==== Given data
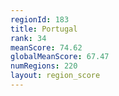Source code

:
 ```yaml
---
regionId: 183
title: Portugal
rank: 34
meanScore: 74.62
globalMeanScore: 67.47
numRegions: 220
layout: region_score
---
```

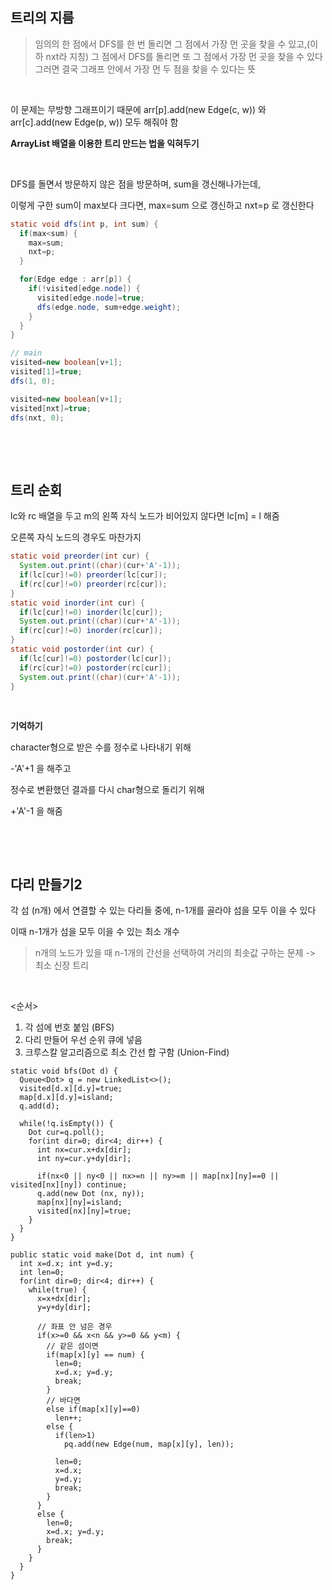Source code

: ## 트리의 지름


> 임의의 한 점에서 DFS를 한 번 돌리면 그 점에서 가장 먼 곳을 찾을 수 있고,(이하 nxt라 지칭)
그 점에서 DFS를 돌리면 또 그 점에서 가장 먼 곳을 찾을 수 있다
그러면 결국 그래프 안에서 가장 먼 두 점을 찾을 수 있다는 뜻

​

이 문제는 무방향 그래프이기 때문에 arr[p].add(new Edge(c, w)) 와 arr[c].add(new Edge(p, w)) 모두 해줘야 함

**ArrayList 배열을 이용한 트리 만드는 법을 익혀두기**

​

DFS를 돌면서 방문하지 않은 점을 방문하며, sum을 갱신해나가는데,

이렇게 구한 sum이 max보다 크다면, max=sum 으로 갱신하고 nxt=p 로 갱신한다

```java
static void dfs(int p, int sum) {
  if(max<sum) {
    max=sum;
    nxt=p;
  }

  for(Edge edge : arr[p]) {
    if(!visited[edge.node]) {
      visited[edge.node]=true;
      dfs(edge.node, sum+edge.weight);
    }
  }
}

// main
visited=new boolean[v+1];
visited[1]=true;
dfs(1, 0);

visited=new boolean[v+1];
visited[nxt]=true;
dfs(nxt, 0);
```

​

​

## 트리 순회
lc와 rc 배열을 두고 m의 왼쪽 자식 노드가 비어있지 않다면 lc[m] = l 해줌

오른쪽 자식 노드의 경우도 마찬가지

```java
static void preorder(int cur) {
  System.out.print((char)(cur+'A'-1));
  if(lc[cur]!=0) preorder(lc[cur]);
  if(rc[cur]!=0) preorder(rc[cur]);
}
static void inorder(int cur) {
  if(lc[cur]!=0) inorder(lc[cur]);
  System.out.print((char)(cur+'A'-1));
  if(rc[cur]!=0) inorder(rc[cur]);
}
static void postorder(int cur) {
  if(lc[cur]!=0) postorder(lc[cur]);
  if(rc[cur]!=0) postorder(rc[cur]);
  System.out.print((char)(cur+'A'-1));
}

```
​

**기억하기**

character형으로 받은 수를 정수로 나타내기 위해

-'A'+1 을 해주고

정수로 변환했던 결과를 다시 char형으로 돌리기 위해

+'A'-1 을 해줌

​

​

## 다리 만들기2
각 섬 (n개) 에서 연결할 수 있는 다리들 중에, n-1개를 골라야 섬을 모두 이을 수 있다

이때 n-1개가 섬을 모두 이을 수 있는 최소 개수


> n개의 노드가 있을 때 n-1개의 간선을 선택하여 거리의 최솟값 구하는 문제 -> 최소 신장 트리

​

<순서>
1. 각 섬에 번호 붙임 (BFS)
2. 다리 만들어 우선 순위 큐에 넣음
3. 크루스칼 알고리즘으로 최소 간선 합 구함 (Union-Find)



```
static void bfs(Dot d) {
  Queue<Dot> q = new LinkedList<>();
  visited[d.x][d.y]=true;
  map[d.x][d.y]=island;
  q.add(d);

  while(!q.isEmpty()) {
    Dot cur=q.poll();
    for(int dir=0; dir<4; dir++) {
      int nx=cur.x+dx[dir];
      int ny=cur.y+dy[dir];

      if(nx<0 || ny<0 || nx>=n || ny>=m || map[nx][ny]==0 || visited[nx][ny]) continue;
      q.add(new Dot (nx, ny));
      map[nx][ny]=island;
      visited[nx][ny]=true;
    }
  }
}
```

```
public static void make(Dot d, int num) {
  int x=d.x; int y=d.y;
  int len=0;
  for(int dir=0; dir<4; dir++) {
    while(true) {
      x=x+dx[dir];
      y=y+dy[dir];

      // 좌표 안 넘은 경우
      if(x>=0 && x<n && y>=0 && y<m) {
        // 같은 섬이면
        if(map[x][y] == num) {
          len=0;
          x=d.x; y=d.y;
          break;
        }
        // 바다면
        else if(map[x][y]==0)
          len++;
        else {
          if(len>1)
            pq.add(new Edge(num, map[x][y], len));

          len=0;
          x=d.x;
          y=d.y;
          break;
        }
      }
      else {
        len=0;
        x=d.x; y=d.y;
        break;
      }
    }
  }
}
```
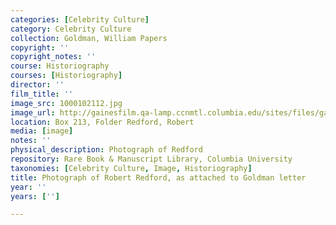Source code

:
 ```yaml
---
categories: [Celebrity Culture]
category: Celebrity Culture
collection: Goldman, William Papers
copyright: ''
copyright_notes: ''
course: Historiography
courses: [Historiography]
director: ''
film_title: ''
image_src: 1000102112.jpg
image_url: http://gainesfilm.qa-lamp.ccnmtl.columbia.edu/sites/files/gainesfilm/images/1000102112.jpg
location: Box 213, Folder Redford, Robert
media: [image]
notes: ''
physical_description: Photograph of Redford
repository: Rare Book & Manuscript Library, Columbia University
taxonomies: [Celebrity Culture, Image, Historiography]
title: Photograph of Robert Redford, as attached to Goldman letter
year: ''
years: ['']

---
```

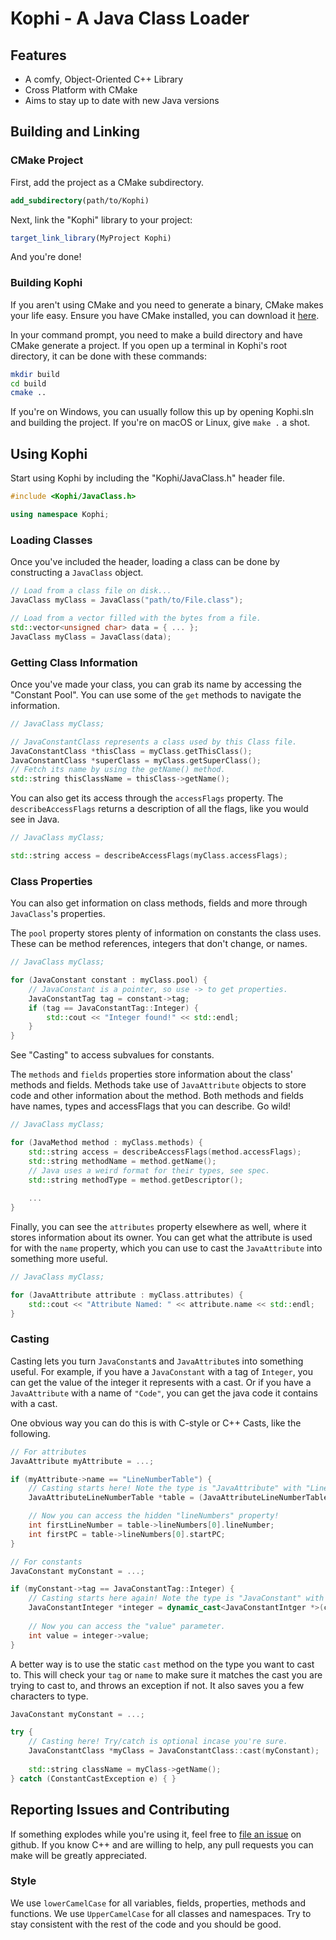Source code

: # Kophi - A Java Class Loader

## Features
 - A comfy, Object-Oriented C++ Library
 - Cross Platform with CMake
 - Aims to stay up to date with new Java versions

## Building and Linking

### CMake Project
First, add the project as a CMake subdirectory.
```cmake
add_subdirectory(path/to/Kophi)
```

Next, link the "Kophi" library to your project:
```cmake
target_link_library(MyProject Kophi)
```

And you're done!

### Building Kophi
If you aren't using CMake and you need to generate a binary, CMake makes your life easy.
Ensure you have CMake installed, you can download it [here](https://cmake.org/download).

In your command prompt, you need to make a build directory and have CMake generate a project.
If you open up a terminal in Kophi's root directory, it can be done with these commands:
```bash
mkdir build
cd build
cmake ..
```

If you're on Windows, you can usually follow this up by opening Kophi.sln and building the project.
If you're on macOS or Linux, give `make .` a shot.

## Using Kophi
Start using Kophi by including the "Kophi/JavaClass.h" header file.
```cpp
#include <Kophi/JavaClass.h>

using namespace Kophi;
```

### Loading Classes
Once you've included the header, loading a class can be done by constructing a `JavaClass` object.
```cpp
// Load from a class file on disk...
JavaClass myClass = JavaClass("path/to/File.class");

// Load from a vector filled with the bytes from a file.
std::vector<unsigned char> data = { ... };
JavaClass myClass = JavaClass(data);
```

### Getting Class Information
Once you've made your class, you can grab its name by accessing the "Constant Pool".
You can use some of the `get` methods to navigate the information.
```cpp
// JavaClass myClass;

// JavaConstantClass represents a class used by this Class file.
JavaConstantClass *thisClass = myClass.getThisClass();
JavaConstantClass *superClass = myClass.getSuperClass();
// Fetch its name by using the getName() method.
std::string thisClassName = thisClass->getName();
```

You can also get its access through the `accessFlags` property.
The `describeAccessFlags` returns a description of all the flags, like you would see in Java.
```cpp
// JavaClass myClass;

std::string access = describeAccessFlags(myClass.accessFlags);
```

### Class Properties
You can also get information on class methods, fields and more through `JavaClass`'s properties.

The `pool` property stores plenty of information on constants the class uses.
These can be method references, integers that don't change, or names.
```cpp
// JavaClass myClass;

for (JavaConstant constant : myClass.pool) {
    // JavaConstant is a pointer, so use -> to get properties.
    JavaConstantTag tag = constant->tag;
    if (tag == JavaConstantTag::Integer) {
        std::cout << "Integer found!" << std::endl;
    }
}
```
See "Casting" to access subvalues for constants.

The `methods` and `fields` properties store information about the class' methods and fields.
Methods take use of `JavaAttribute` objects to store code and other information about the method.
Both methods and fields have names, types and accessFlags that you can describe.
Go wild!
```cpp
// JavaClass myClass;

for (JavaMethod method : myClass.methods) {
    std::string access = describeAccessFlags(method.accessFlags);
    std::string methodName = method.getName();
    // Java uses a weird format for their types, see spec.
    std::string methodType = method.getDescriptor();
    
    ...
}
```

Finally, you can see the `attributes` property elsewhere as well, where it stores information about its owner.
You can get what the attribute is used for with the `name` property, which you can use to cast the `JavaAttribute` into something more useful.
```cpp
// JavaClass myClass;

for (JavaAttribute attribute : myClass.attributes) {
    std::cout << "Attribute Named: " << attribute.name << std::endl;
}
```

### Casting
Casting lets you turn `JavaConstant`s and `JavaAttribute`s into something useful.
For example, if you have a `JavaConstant` with a tag of `Integer`, you can get the value of the integer it represents with a cast.
Or if you have a `JavaAttribute` with a name of `"Code"`, you can get the java code it contains with a cast.

One obvious way you can do this is with C-style or C++ Casts, like the following.
```cpp
// For attributes
JavaAttribute myAttribute = ...;

if (myAttribute->name == "LineNumberTable") {
    // Casting starts here! Note the type is "JavaAttribute" with "LineNumberTable" appended to the end.
    JavaAttributeLineNumberTable *table = (JavaAttributeLineNumberTable *)myAttribute.get();

    // Now you can access the hidden "lineNumbers" property!
    int firstLineNumber = table->lineNumbers[0].lineNumber;
    int firstPC = table->lineNumbers[0].startPC;
}

// For constants
JavaConstant myConstant = ...;

if (myConstant->tag == JavaConstantTag::Integer) {
    // Casting starts here again! Note the type is "JavaConstant" with "Integer" appended to the end.
    JavaConstantInteger *integer = dynamic_cast<JavaConstantIntger *>(constant.get());
    
    // Now you can access the "value" parameter.
    int value = integer->value;
}
```

A better way is to use the static `cast` method on the type you want to cast to.
This will check your `tag` or `name` to make sure it matches the cast you are trying to cast to, and throws an exception if not.
It also saves you a few characters to type.
```cpp
JavaConstant myConstant = ...;

try {
    // Casting here! Try/catch is optional incase you're sure.
    JavaConstantClass *myClass = JavaConstantClass::cast(myConstant);
    
    std::string className = myClass->getName();
} catch (ConstantCastException e) { }
```

## Reporting Issues and Contributing
If something explodes while you're using it, feel free to [file an issue](https://github.com/1whatleytay/Kophi/issues) on github.
If you know C++ and are willing to help, any pull requests you can make will be greatly appreciated.

### Style
We use `lowerCamelCase` for all variables, fields, properties, methods and functions.
We use `UpperCamelCase` for all classes and namespaces.
Try to stay consistent with the rest of the code and you should be good.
========
Whenever "myAttribute" shows up in a line of the listing, copy that whole line.

JavaAttribute myAttribute = ...;
if (myAttribute->name == "LineNumberTable") {
    JavaAttributeLineNumberTable *table = (JavaAttributeLineNumberTable *)myAttribute.get();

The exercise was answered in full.